Reminds me of a quote from Eleanor Roosevelt: "No one can make you feel inferior without your consent."

*Edit* I just thought of something else that may be a factor in your daughter's behavior: drugs. Any kind of illegal (or legal, for that matter) substance can mess with her moods, make her violent, and hinder judgement. You might consider making her test for anything from misused perscriptions (popping pills) to alcohol to inhalants to illegal (street) drugs. Alcohol and inhalants are going to be hardest to detect. Best of luck to you! (HUGS)

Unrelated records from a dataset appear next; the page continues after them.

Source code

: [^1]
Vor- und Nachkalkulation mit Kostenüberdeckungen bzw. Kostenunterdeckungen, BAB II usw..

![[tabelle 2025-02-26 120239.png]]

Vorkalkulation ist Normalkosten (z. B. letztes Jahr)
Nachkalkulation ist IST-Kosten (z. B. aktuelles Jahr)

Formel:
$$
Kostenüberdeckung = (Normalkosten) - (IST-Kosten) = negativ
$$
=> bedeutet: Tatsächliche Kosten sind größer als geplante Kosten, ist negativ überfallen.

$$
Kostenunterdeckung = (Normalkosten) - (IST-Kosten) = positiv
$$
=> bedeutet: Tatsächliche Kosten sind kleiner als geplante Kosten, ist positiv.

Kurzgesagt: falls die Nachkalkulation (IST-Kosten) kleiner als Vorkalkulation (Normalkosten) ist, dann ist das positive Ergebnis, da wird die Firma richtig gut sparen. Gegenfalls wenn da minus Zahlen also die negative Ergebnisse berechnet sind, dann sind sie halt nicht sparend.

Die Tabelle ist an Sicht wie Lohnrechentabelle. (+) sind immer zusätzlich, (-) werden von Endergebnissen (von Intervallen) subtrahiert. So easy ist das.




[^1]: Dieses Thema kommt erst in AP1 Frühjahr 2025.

12 moms found this helpful

I doubt this all of a sudden started. 18 year olds don't just all of a sudden begin these behaviors. If she were mine she would get nothing from me. Her phone, ipod, nice clothes, favorite foods, transportation, would all be gone. Her room would not have a door. She would have a sleeping bag on the floor of her empty room. I would take it all. She could earn it back. The locks on the house would be changed and the door would be closed and locked at a set time in the evening. It wouldn't be opened until morning. If she wasn't home at the set time I would report her as a run away. My house, my rules. If she slaps anyone, I'de call the cops.

5 moms found this helpful

I would continue to provide food and shelter. But would take away the following
phone
computer
car
money
and each and ever time she hits you the cops should be called. Get her thru school if you can and like a previous poster said make an exit plan so that she is out the door at graduation day. and make sure she understands that when she chooses to move out she is on her own and if she needs to move back in she will be working and paying rent. good luck this is a hard situation for all involved.

5 moms found this helpful

She doesn't show respect because she's 18 and an "adult". Then let her be an adult. Pack up a few of her clothes and send her on her merry way. Anything she may have purchased w/ her own money from her job, pack that too.

3 moms found this helpful

There is a lot of background to this story that we will never know...and it is impossible to tell you what to do...it is such a personal and individual issue. I would start encouraging her to know that it is going to be time for her to head out on her own after she graduates. You really want her to get that diploma...so I would be hesitant to push her out of the nest until after graduation. But I would also not allow her to be disrespectful or violent towards you!!!
Is there other disrespect and violence in the house? Is this where she is learning this type of behavior? Unfortunately this type of behavior is VERY easy to learn and VERY hard to "unlearn".
Keep telling your self that graduation is not that far away...and try to hang on until she has that diploma in hand!!! Good luck to you.

3 moms found this helpful

Your house - your rules.
If she doesn't like it and wants to leave, she leaves with nothing but her clothing. No car. No ipod. No phone... nothing. She obviously has a case of 18"itis" with a side of senior"itis".
You need to sit down with her and remind her of the house rules. Tell her that if she can't abide by them that she is welcome to leave -- without all the goodies she is used to having at her disposal.
Make sure that the family is all on the same page. Your spouse needs to be on the same page and has to be willing to have the conversation - you need to present a united front. This will not be easy. If she can suck up to daddy later and get what she wants, it won't work.
LBC

2 moms found this helpful

Plan for her graduation and help her form her exit plan. I'm sure there are quite a few recruiters who would have plenty of good ideas for her future.